3.1.1 The active separation methods:
In non-inertial or active methods, separation is achieved by the application of external force fields such as
electrical and magnetic fields. Active systems generally use external fields (e.g., acoustic, electric, magnetic, and
optical) to impose forces to displace cells for sorting, whereas passive systems use inertial forces, filters, and
adhesion mechanisms to purify cell populations. Cell sorting on microchips provides numerous advantages over
conventional methods by reducing the size of necessary equipment, eliminating potentially biohazardous
aerosols, and simplifying the complex protocols commonly associated with cell sorting.

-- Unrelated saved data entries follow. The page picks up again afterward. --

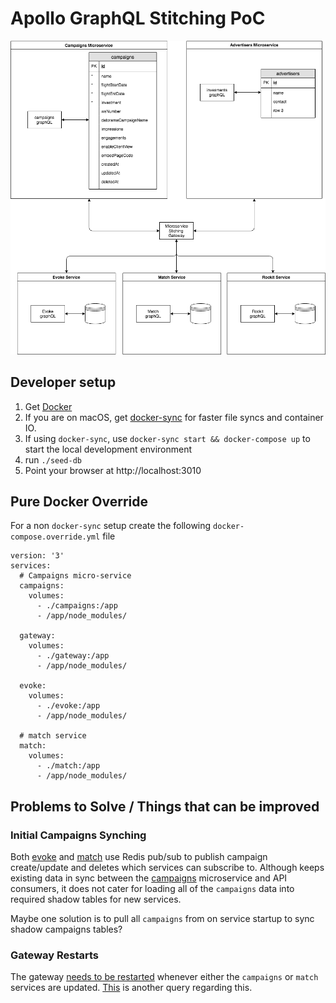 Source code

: # Apollo GraphQL Stitching PoC

![overview](./docs/microservices-overview.png)

## Developer setup

1. Get [Docker](https://www.docker.com/get-started)
1. If you are on macOS, get [docker-sync](http://docker-sync.io/) for faster file
syncs and container IO. 
1. If using `docker-sync`, use `docker-sync start && docker-compose up` to start the local
development environment
1. run `./seed-db` 
1. Point your browser at http://localhost:3010

## Pure Docker Override

For a non `docker-sync` setup create the following `docker-compose.override.yml` file

```
version: '3'
services:
  # Campaigns micro-service
  campaigns:
    volumes:
      - ./campaigns:/app
      - /app/node_modules/

  gateway:
    volumes:
      - ./gateway:/app
      - /app/node_modules/

  evoke:
    volumes:
      - ./evoke:/app
      - /app/node_modules/

  # match service
  match:
    volumes:
      - ./match:/app
      - /app/node_modules/
```

## Problems to Solve / Things that can be improved

### Initial Campaigns Synching

Both [evoke](./evoke) and [match](./match) use Redis pub/sub to publish campaign create/update and deletes which services
can subscribe to. Although keeps existing data in sync between the [campaigns](./campaigns) microservice and API
consumers, it does not cater for loading all of the `campaigns` data into required shadow tables for new services.

Maybe one solution is to pull all `campaigns` from on service startup to sync shadow campaigns tables?

### Gateway Restarts
 
The gateway [needs to be restarted](https://spectrum.chat/apollo/apollo-federation/federated-schemas-changes-require-gateway-redeploy~4a839c03-4549-43df-975d-a6732c255707) 
whenever either the `campaigns` or `match` services are updated. 
[This](https://spectrum.chat/apollo/apollo-federation/handling-availability-and-timing~a5364199-1c5b-40c8-989d-f4cc31a7daf4) is another query
regarding this.

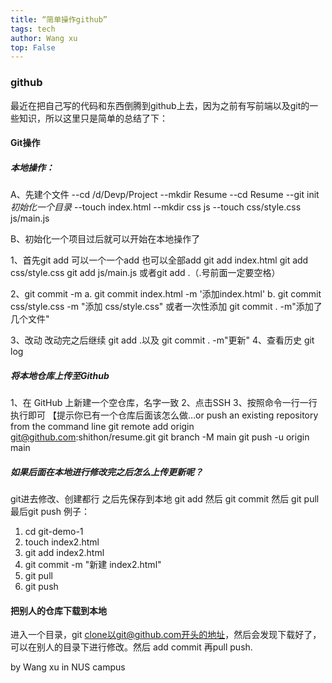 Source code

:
 ```yaml
---
title: “简单操作github”
tags: tech
author: Wang xu
top: False
---
```


### github

最近在把自己写的代码和东西倒腾到github上去，因为之前有写前端以及git的一些知识，所以这里只是简单的总结了下：

#### Git操作

##### 本地操作：
A、先建个文件
--cd /d/Devp/Project
--mkdir Resume
--cd Resume
--git init     *初始化一个目录*
--touch index.html
--mkdir css js
--touch css/style.css js/main.js

B、初始化一个项目过后就可以开始在本地操作了

1、首先git add 可以一个一个add 也可以全部add
git add index.html
git add css/style.css
git add js/main.js
或者git add .（.号前面一定要空格）

2、git commit -m
a.	git commit index.html -m '添加index.html'
b.	git commit css/style.css -m "添加 css/style.css"
或者一次性添加
git commit . -m"添加了几个文件"

3、改动
改动完之后继续 git add .以及 git commit . -m"更新"
4、查看历史 git log

##### 将本地仓库上传至Github
1、在 GitHub 上新建一个空仓库，名字一致
2、点击SSH
3、按照命令一行一行执行即可
【提示你已有一个仓库后面该怎么做…or push an existing repository from the command line
git remote add origin git@github.com:shithon/resume.git
git branch -M main
git push -u origin main

##### 如果后面在本地进行修改完之后怎么上传更新呢？
git进去修改、创建都行
之后先保存到本地 git add 然后 git commit 然后 git pull 最后git push
例子：
1.	cd git-demo-1
2.	touch index2.html
3.	git add index2.html
4.	git commit -m "新建 index2.html"
5.	git pull
6.	git push

#### 把别人的仓库下载到本地
进入一个目录，git clone以git@github.com开头的地址，然后会发现下载好了，可以在别人的目录下进行修改。然后 add commit 再pull push.

by Wang xu in NUS campus
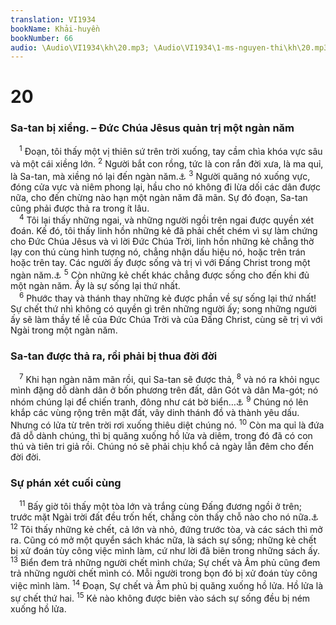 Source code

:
 ```yaml
---
translation: VI1934
bookName: Khải-huyền 
bookNumber: 66
audio: \Audio\VI1934\kh\20.mp3; \Audio\VI1934\1-ms-nguyen-thi\kh\20.mp3; \Audio\VI1934\2-ms-david-dong\kh\20.mp3
---
```


<div class="title"><h1>20</h1><h3>Sa-tan bị xiềng. – Đức Chúa Jêsus quản trị một ngàn năm</h3></div>
<span class="verse kh_20_1"> <sup>1</sup> Đoạn, tôi thấy một vị thiên sứ trên trời xuống, tay cầm chìa khóa vực sâu và một cái xiềng lớn. </span>
<span class="verse kh_20_2"><sup>2</sup> Người bắt con rồng, tức là con rắn đời xưa, là ma quỉ, là Sa-tan, mà xiềng nó lại đến ngàn năm.<a data-toggle="tooltip" data-placement="bottom" title="Sa 3:1">⚓</a></span>
<span class="verse kh_20_3"><sup>3</sup> Người quăng nó xuống vực, đóng cửa vực và niêm phong lại, hầu cho nó không đi lừa dối các dân được nữa, cho đến chừng nào hạn một ngàn năm đã mãn. Sự đó đoạn, Sa-tan cũng phải được thả ra trong ít lâu. <br/></span>
<span class="verse kh_20_4"> <sup>4</sup> Tôi lại thấy những ngai, và những người ngồi trên ngai được quyền xét đoán. Kế đó, tôi thấy linh hồn những kẻ đã phải chết chém vì sự làm chứng cho Đức Chúa Jêsus và vì lời Đức Chúa Trời, linh hồn những kẻ chẳng thờ lạy con thú cùng hình tượng nó, chẳng nhận dấu hiệu nó, hoặc trên trán hoặc trên tay. Các người ấy được sống và trị vì với Đấng Christ trong một ngàn năm.<a data-toggle="tooltip" data-placement="bottom" title="Da 7:9,22">⚓</a></span>
<span class="verse kh_20_5"><sup>5</sup> Còn những kẻ chết khác chẳng được sống cho đến khi đủ một ngàn năm. Ấy là sự sống lại thứ nhất. <br/></span>
<span class="verse kh_20_6"> <sup>6</sup> Phước thay và thánh thay những kẻ được phần về sự sống lại thứ nhất! Sự chết thứ nhì không có quyền gì trên những người ấy; song những người ấy sẽ làm thầy tế lễ của Đức Chúa Trời và của Đấng Christ, cùng sẽ trị vì với Ngài trong một ngàn năm. <br/></span>
<div class="title"><h3>Sa-tan được thả ra, rồi phải bị thua đời đời</h3></div>
<span class="verse kh_20_7"> <sup>7</sup> Khi hạn ngàn năm mãn rồi, quỉ Sa-tan sẽ được thả, </span>
<span class="verse kh_20_8"><sup>8</sup> và nó ra khỏi ngục mình đặng dỗ dành dân ở bốn phương trên đất, dân Gót và dân Ma-gót; nó nhóm chúng lại để chiến tranh, đông như cát bờ biển…<a data-toggle="tooltip" data-placement="bottom" title="Exe 7:2; 38:2,9,15">⚓</a></span>
<span class="verse kh_20_9"><sup>9</sup> Chúng nó lên khắp các vùng rộng trên mặt đất, vây dinh thánh đồ và thành yêu dấu. Nhưng có lửa từ trên trời rơi xuống thiêu diệt chúng nó. </span>
<span class="verse kh_20_10"><sup>10</sup> Còn ma quỉ là đứa đã dỗ dành chúng, thì bị quăng xuống hồ lửa và diêm, trong đó đã có con thú và tiên tri giả rồi. Chúng nó sẽ phải chịu khổ cả ngày lẫn đêm cho đến đời đời. <br/></span>
<div class="title"><h3>Sự phán xét cuối cùng</h3></div>
<span class="verse kh_20_11"> <sup>11</sup> Bấy giờ tôi thấy một tòa lớn và trắng cùng Đấng đương ngồi ở trên; trước mặt Ngài trời đất đều trốn hết, chẳng còn thấy chỗ nào cho nó nữa.<a data-toggle="tooltip" data-placement="bottom" title="Da 7:9-10">⚓</a></span>
<span class="verse kh_20_12"><sup>12</sup> Tôi thấy những kẻ chết, cả lớn và nhỏ, đứng trước tòa, và các sách thì mở ra. Cũng có mở một quyển sách khác nữa, là sách sự sống; những kẻ chết bị xử đoán tùy công việc mình làm, cứ như lời đã biên trong những sách ấy. </span>
<span class="verse kh_20_13"><sup>13</sup> Biển đem trả những người chết mình chứa; Sự chết và Âm phủ cũng đem trả những người chết mình có. Mỗi người trong bọn đó bị xử đoán tùy công việc mình làm. </span>
<span class="verse kh_20_14"><sup>14</sup> Đoạn, Sự chết và Âm phủ bị quăng xuống hồ lửa. Hồ lửa là sự chết thứ hai. </span>
<span class="verse kh_20_15"><sup>15</sup> Kẻ nào không được biên vào sách sự sống đều bị ném xuống hồ lửa. <br/></span>
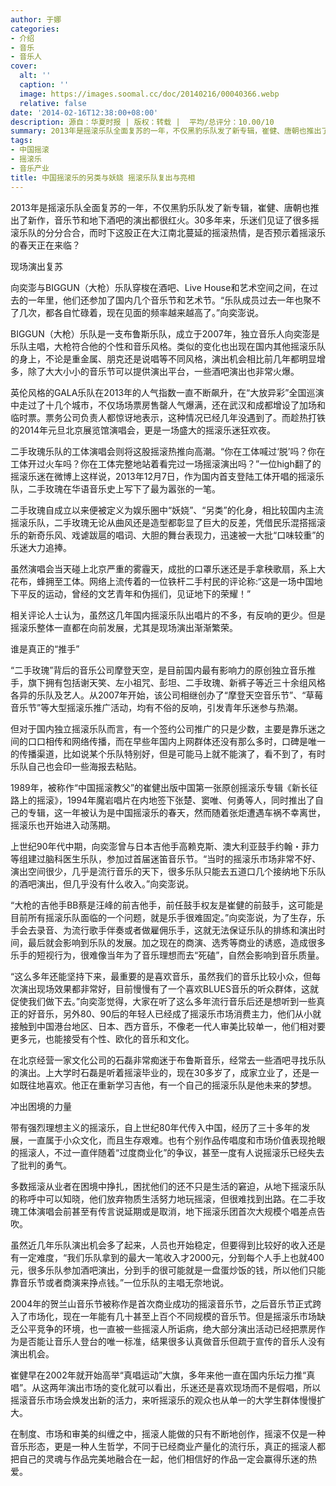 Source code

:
 ```yaml
---
author: 于娜
categories:
- 介绍
- 音乐
- 音乐人
cover:
  alt: ''
  caption: ''
  image: https://images.soomal.cc/doc/20140216/00040366.webp
  relative: false
date: '2014-02-16T12:38:00+08:00'
description: 源自：华夏时报 | 版权：转载 |  平均/总评分：10.00/10
summary: 2013年是摇滚乐队全面复苏的一年，不仅黑豹乐队发了新专辑，崔健、唐朝也推出了新作，音乐节和地下酒吧的演出都很红火。30多年来，乐迷们见证了很多摇滚乐队的分分合合，而时下这股正在大江南北蔓延的摇滚热情，是否预示着摇滚乐的春天正在来临？
tags:
- 中国摇滚
- 摇滚乐
- 音乐产业
title: 中国摇滚乐的另类与妖娆 摇滚乐队复出与亮相
---
```


2013年是摇滚乐队全面复苏的一年，不仅黑豹乐队发了新专辑，崔健、唐朝也推出了新作，音乐节和地下酒吧的演出都很红火。30多年来，乐迷们见证了很多摇滚乐队的分分合合，而时下这股正在大江南北蔓延的摇滚热情，是否预示着摇滚乐的春天正在来临？

现场演出复苏

向奕澎与BIGGUN（大枪）乐队穿梭在酒吧、Live House和艺术空间之间，在过去的一年里，他们还参加了国内几个音乐节和艺术节。“乐队成员过去一年也聚不了几次，都各自忙碌着，现在见面的频率越来越高了。”向奕澎说。

BIGGUN（大枪）乐队是一支布鲁斯乐队，成立于2007年，独立音乐人向奕澎是乐队主唱，大枪符合他的个性和音乐风格。类似的变化也出现在国内其他摇滚乐队的身上，不论是重金属、朋克还是说唱等不同风格，演出机会相比前几年都明显增多，除了大大小小的音乐节可以提供演出平台，一些酒吧演出也非常火爆。

英伦风格的GALA乐队在2013年的人气指数一直不断飙升，在“大放异彩”全国巡演中走过了十几个城市，不仅场场票房售罄人气爆满，还在武汉和成都增设了加场和临时票。票务公司负责人都惊讶地表示，这种情况已经几年没遇到了。而趁热打铁的2014年元旦北京展览馆演唱会，更是一场盛大的摇滚乐迷狂欢夜。

二手玫瑰乐队的工体演唱会则将这股摇滚热推向高潮。“你在工体喊过‘脱’吗？你在工体开过火车吗？你在工体完整地站着看完过一场摇滚演出吗？”一位high翻了的摇滚乐迷在微博上这样说，2013年12月7日，作为国内首支登陆工体开唱的摇滚乐队，二手玫瑰在华语音乐史上写下了最为嚣张的一笔。

二手玫瑰自成立以来便被定义为娱乐圈中“妖娆”、“另类”的化身，相比较国内主流摇滚乐队，二手玫瑰无论从曲风还是造型都彰显了巨大的反差，凭借民乐混搭摇滚乐的新奇乐风、戏谑跋扈的唱词、大胆的舞台表现力，迅速被一大批“口味较重”的乐迷大力追捧。

虽然演唱会当天碰上北京严重的雾霾天，成批的口罩乐迷还是手拿秧歌扇，系上大花布，蜂拥至工体。网络上流传着的一位铁杆二手村民的评论称:“这是一场中国地下平反的运动，曾经的文艺青年和伪摇们，见证地下的荣耀！”

相关评论人士认为，虽然这几年国内摇滚乐队出唱片的不多，有反响的更少。但是摇滚乐整体一直都在向前发展，尤其是现场演出渐渐繁荣。

谁是真正的“推手”

“二手玫瑰”背后的音乐公司摩登天空，是目前国内最有影响力的原创独立音乐推手，旗下拥有包括谢天笑、左小祖咒、彭坦、二手玫瑰、新裤子等近三十余组风格各异的乐队及艺人。从2007年开始，该公司相继创办了“摩登天空音乐节”、“草莓音乐节”等大型摇滚乐推广活动，均有不俗的反响，引发青年乐迷参与热潮。

但对于国内独立摇滚乐队而言，有一个签约公司推广的只是少数，主要是靠乐迷之间的口口相传和网络传播，而在早些年国内上网群体还没有那么多时，口碑是唯一的传播渠道，比如说某个乐队特别好，但是可能马上就不能演了，看不到了，有时乐队自己也会印一些海报去粘贴。

1989年，被称作“中国摇滚教父”的崔健出版中国第一张原创摇滚乐专辑《新长征路上的摇滚》，1994年魔岩唱片在内地签下张楚、窦唯、何勇等人，同时推出了自己的专辑，这一年被认为是中国摇滚乐的春天，然而随着张炬遭遇车祸不幸离世，摇滚乐也开始进入动荡期。

上世纪90年代中期，向奕澎曾与日本吉他手高赖克斯、澳大利亚鼓手约翰・菲力等组建过脑科医生乐队，参加过首届迷笛音乐节。“当时的摇滚乐市场非常不好、演出空间很少，几乎是流行音乐的天下，很多乐队只能去五道口几个接纳地下乐队的酒吧演出，但几乎没有什么收入。”向奕澎说。

“大枪的吉他手BB蔡是汪峰的前吉他手，前任鼓手权友是崔健的前鼓手，这可能是目前所有摇滚乐队面临的一个问题，就是乐手很难固定。”向奕澎说，为了生存，乐手会去录音、为流行歌手伴奏或者做雇佣乐手，这就无法保证乐队的排练和演出时间，最后就会影响到乐队的发展。加之现在的商演、选秀等商业的诱惑，造成很多乐手的短视行为，很难像当年为了音乐理想而去“死磕”，自然会影响到音乐质量。

“这么多年还能坚持下来，最重要的是喜欢音乐，虽然我们的音乐比较小众，但每次演出现场效果都非常好，目前慢慢有了一个喜欢BLUES音乐的听众群体，这就促使我们做下去。”向奕澎觉得，大家在听了这么多年流行音乐后还是想听到一些真正的好音乐，另外80、90后的年轻人已经成了摇滚乐市场消费主力，他们从小就接触到中国港台地区、日本、西方音乐，不像老一代人审美比较单一，他们相对要更多元，也能接受有个性、欧化的音乐和文化。

在北京经营一家文化公司的石磊非常痴迷于布鲁斯音乐，经常去一些酒吧寻找乐队的演出。上大学时石磊是听着摇滚毕业的，现在30多岁了，成家立业了，还是一如既往地喜欢。他正在重新学习吉他，有一个自己的摇滚乐队是他未来的梦想。

冲出困境的力量

带有强烈理想主义的摇滚乐，自上世纪80年代传入中国，经历了三十多年的发展，一直属于小众文化，而且生存艰难。也有个别作品传唱度和市场价值表现抢眼的摇滚人，不过一直伴随着“过度商业化”的争议，甚至一度有人说摇滚乐已经失去了批判的勇气。

多数摇滚从业者在困境中挣扎，困扰他们的还不只是生活的窘迫，从地下摇滚乐队的称呼中可以知晓，他们放弃物质生活努力地玩摇滚，但很难找到出路。在二手玫瑰工体演唱会前甚至有传言说延期或是取消，地下摇滚乐团首次大规模个唱差点告吹。

虽然近几年乐队演出机会多了起来，人员也开始稳定，但要得到比较好的收入还是有一定难度，“我们乐队拿到的最大一笔收入才2000元，分到每个人手上也就400元，很多乐队参加酒吧演出，分到手的很可能就是一盘蛋炒饭的钱，所以他们只能靠音乐节或者商演来挣点钱。”一位乐队的主唱无奈地说。

2004年的贺兰山音乐节被称作是首次商业成功的摇滚音乐节，之后音乐节正式跨入了市场化，现在一年能有几十甚至上百个不同规模的音乐节。但是摇滚乐市场缺乏公平竞争的环境，也一直被一些摇滚人所诟病，绝大部分演出活动已经把票房作为是否能让音乐人登台的唯一标准，结果很多认真做音乐但疏于宣传的音乐人没有演出机会。

崔健早在2002年就开始高举“真唱运动”大旗，多年来他一直在国内乐坛力推“真唱”。从这两年演出市场的变化就可以看出，乐迷还是喜欢现场而不是假唱，所以摇滚音乐市场会焕发出新的活力，来听摇滚乐的观众也从单一的大学生群体慢慢扩大。

在制度、市场和审美的纠缠之中，摇滚人能做的只有不断地创作，摇滚不仅是一种音乐形态，更是一种人生哲学，不同于已经商业产量化的流行乐，真正的摇滚人都把自己的灵魂与作品完美地融合在一起，他们相信好的作品一定会赢得乐迷的热爱。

3.1.2 The passive separation methods:
Passive separation methods are mostly preferred because these methods do not require application of an
external force field, thereby allow for efficient system integration. Success in the passive method pertains to
intelligently manipulating themicrochannel pathways such that during blood flow, RBCs skim-off from whole
sample blood. The advantages of passive separation methods are their simplicity of design, ease of fabrication,
continuous operation, use of moderate to high flow rates, and ease of integration with a biosensor. Microdevices
based on passive separation methods for blood plasma separation are further classified as lateral displacement
by obstacles, sedimentation, filtration, and hydrodynamic effects.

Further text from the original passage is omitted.